Thursday, 5 March 2020

Fantasy Shadow Cabinet

That YouGov poll that showed Keir Starmer with a clear lead in the leadership election, also had an interesting take on who Labour Party members might like to see as shadow Cabinet members:

Wednesday, 4 March 2020

Commenting on the Morland Gardens Development

Subsequent to my post on Friday, there have been further comments on the Morland Gardens redevelopment proposal.  Philip Grant, a local historian, has written on the history of the building.

The assessment accompanying the application is that during the building's long life the historical features were all stripped out and only the shell remained.  As an aside, I don't recognise his various descriptions of the debate around Willesden Library which was subject to a number of misconceptions.  Essentially, he wants to turn down the current proposal for 65 housing units, some workspace and a further education college in order to retain the Victorian shell and have half the number of housing units.  Which choice one would make depends on a value judgement.

UPDATE 09.03.20

Mr Grant has commented below.  Just to unpack my comment on misconceptions.  I was commenting on misconceptions in general, which I summarised at the time.  I believe that Mr Grant suggested that the only publicity given to the proposed redevelopment was a small focus group, and nothing else.  This was not so as a number of reports and Council meetings had described the options as they were developed (all in the public domain), the Willesden Area Consultative Forum had been informed as referenced in the 2012 post I have just linked to, the Willesden and Brent Times had covered the story (as referenced in the article I just linked to, and I personally had had a number of conversations on the subject with various parties to the library litigation.

Tuesday, 3 March 2020

Shadow Cabinet Speculation

Keir Starmer's lead in the Labour leadership election now seems so compelling that people are speculating as to the identity of various front bench posts.  More important than who is ultimately getting a new critique of the government's strategy.  The Tories have deftly abandoned their austerity narrative which tacitly concedes that the last decade of suffering was a pointless, self inflicted disaster.  Labour are so preoccupied with internal arguments that the Conservatives have been allowed to do this pretty scotfree. 

Hopefully Oliver Kamm's piece on import substitution will help give some pointers

Monday, 2 March 2020

Fair Trade in Brent Civic Centre

I learn via the Cooperative Party that:

On 4th March the Mayor of Brent will be officially opening the exhibition of Fairtrade themed artwork by Brent schools at Brent Civic Centre.  Start time 4.30pm. At the rear of the ground floor. 

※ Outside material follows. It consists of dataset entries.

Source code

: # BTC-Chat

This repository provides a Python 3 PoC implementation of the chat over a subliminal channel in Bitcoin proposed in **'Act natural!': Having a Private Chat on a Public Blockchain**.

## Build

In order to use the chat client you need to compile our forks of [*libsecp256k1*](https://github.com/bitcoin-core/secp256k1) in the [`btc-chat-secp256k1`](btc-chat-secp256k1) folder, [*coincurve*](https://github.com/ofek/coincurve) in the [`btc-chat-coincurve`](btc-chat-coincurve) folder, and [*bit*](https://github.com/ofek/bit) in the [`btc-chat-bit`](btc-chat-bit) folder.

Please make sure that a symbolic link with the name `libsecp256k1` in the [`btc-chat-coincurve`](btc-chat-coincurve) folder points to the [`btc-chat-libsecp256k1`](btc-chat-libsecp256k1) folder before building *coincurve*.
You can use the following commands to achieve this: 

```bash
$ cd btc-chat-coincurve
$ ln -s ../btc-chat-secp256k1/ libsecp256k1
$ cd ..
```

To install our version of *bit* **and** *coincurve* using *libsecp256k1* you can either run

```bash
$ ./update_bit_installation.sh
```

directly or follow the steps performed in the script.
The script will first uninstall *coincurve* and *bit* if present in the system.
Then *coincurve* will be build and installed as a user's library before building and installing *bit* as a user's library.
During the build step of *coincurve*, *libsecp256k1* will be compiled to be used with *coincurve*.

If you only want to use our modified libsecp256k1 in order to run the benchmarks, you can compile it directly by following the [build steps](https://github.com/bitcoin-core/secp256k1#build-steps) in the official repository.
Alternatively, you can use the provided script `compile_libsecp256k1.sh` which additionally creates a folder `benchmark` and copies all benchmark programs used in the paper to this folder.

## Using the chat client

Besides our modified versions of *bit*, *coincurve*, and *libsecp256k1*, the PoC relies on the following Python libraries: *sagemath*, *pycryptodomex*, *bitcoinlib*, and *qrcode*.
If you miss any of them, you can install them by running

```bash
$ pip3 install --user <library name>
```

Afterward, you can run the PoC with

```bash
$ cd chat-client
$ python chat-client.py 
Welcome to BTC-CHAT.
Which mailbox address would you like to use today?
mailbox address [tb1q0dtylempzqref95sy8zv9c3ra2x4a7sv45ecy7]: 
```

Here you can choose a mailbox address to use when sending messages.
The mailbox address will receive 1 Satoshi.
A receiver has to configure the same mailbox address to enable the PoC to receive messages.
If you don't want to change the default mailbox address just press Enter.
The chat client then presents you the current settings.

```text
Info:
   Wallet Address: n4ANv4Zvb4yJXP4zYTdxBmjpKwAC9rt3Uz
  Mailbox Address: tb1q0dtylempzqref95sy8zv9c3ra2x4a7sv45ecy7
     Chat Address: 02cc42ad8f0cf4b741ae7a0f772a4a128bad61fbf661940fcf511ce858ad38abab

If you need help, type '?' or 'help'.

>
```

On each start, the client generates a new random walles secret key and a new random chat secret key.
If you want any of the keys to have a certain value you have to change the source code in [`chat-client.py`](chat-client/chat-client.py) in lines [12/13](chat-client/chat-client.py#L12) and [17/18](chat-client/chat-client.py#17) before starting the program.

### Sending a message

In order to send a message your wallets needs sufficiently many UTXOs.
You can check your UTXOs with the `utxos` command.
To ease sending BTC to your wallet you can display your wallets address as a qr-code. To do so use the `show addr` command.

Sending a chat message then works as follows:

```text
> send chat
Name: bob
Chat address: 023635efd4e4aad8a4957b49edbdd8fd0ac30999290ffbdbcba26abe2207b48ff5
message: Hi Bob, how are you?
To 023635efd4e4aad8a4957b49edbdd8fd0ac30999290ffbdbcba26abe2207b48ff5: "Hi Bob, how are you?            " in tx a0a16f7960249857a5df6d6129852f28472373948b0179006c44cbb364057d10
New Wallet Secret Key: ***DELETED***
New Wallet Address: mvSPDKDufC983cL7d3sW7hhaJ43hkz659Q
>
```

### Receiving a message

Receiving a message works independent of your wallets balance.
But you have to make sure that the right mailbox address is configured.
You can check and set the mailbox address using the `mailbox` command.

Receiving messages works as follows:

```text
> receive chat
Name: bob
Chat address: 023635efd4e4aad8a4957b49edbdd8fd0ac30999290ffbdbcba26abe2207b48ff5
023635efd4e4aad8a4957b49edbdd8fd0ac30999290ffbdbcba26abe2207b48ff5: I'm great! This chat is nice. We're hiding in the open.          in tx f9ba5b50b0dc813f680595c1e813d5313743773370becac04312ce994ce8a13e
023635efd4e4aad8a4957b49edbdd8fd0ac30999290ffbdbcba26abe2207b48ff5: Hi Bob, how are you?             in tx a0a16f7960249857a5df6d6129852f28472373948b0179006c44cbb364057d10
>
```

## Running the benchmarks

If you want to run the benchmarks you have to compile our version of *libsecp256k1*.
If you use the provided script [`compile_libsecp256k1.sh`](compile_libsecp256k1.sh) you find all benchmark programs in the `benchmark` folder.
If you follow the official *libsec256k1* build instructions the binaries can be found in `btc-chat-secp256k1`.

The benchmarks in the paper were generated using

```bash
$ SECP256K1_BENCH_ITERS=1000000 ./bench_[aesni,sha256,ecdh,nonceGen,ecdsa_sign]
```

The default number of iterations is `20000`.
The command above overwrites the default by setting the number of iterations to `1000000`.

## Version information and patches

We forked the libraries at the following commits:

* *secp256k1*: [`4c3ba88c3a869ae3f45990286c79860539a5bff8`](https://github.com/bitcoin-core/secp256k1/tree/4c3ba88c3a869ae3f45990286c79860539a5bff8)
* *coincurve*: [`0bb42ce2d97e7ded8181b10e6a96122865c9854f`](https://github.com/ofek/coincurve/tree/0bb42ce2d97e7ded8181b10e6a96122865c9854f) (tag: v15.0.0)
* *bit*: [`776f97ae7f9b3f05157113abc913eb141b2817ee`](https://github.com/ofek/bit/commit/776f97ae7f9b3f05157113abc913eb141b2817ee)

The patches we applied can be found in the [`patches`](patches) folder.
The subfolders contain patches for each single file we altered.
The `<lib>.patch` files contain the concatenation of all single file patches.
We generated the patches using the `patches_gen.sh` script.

Brent first became a Fairtrade Borough in 2012.  

Sunday, 1 March 2020

Scrutiny and Thames Water

Camden Council has been quizzing Thames Water about why their pipes burst, according to the Camden New Journal, and the answer is they don't know.  That is disappointing as Brent suffers from this problem routinely and a real answer would be reassuring.

This was done via one of Camden's scrutiny committees.  I have never understood why Brent does not use its Scrutiny system in a similar way to the one that Camden use theirs, as my understanding is that it has powers to question about the use of public money anywhere in the Borough. 

However, I can't help but notice that the Camden meeting struggled to get a quorum so things are not perfect there either.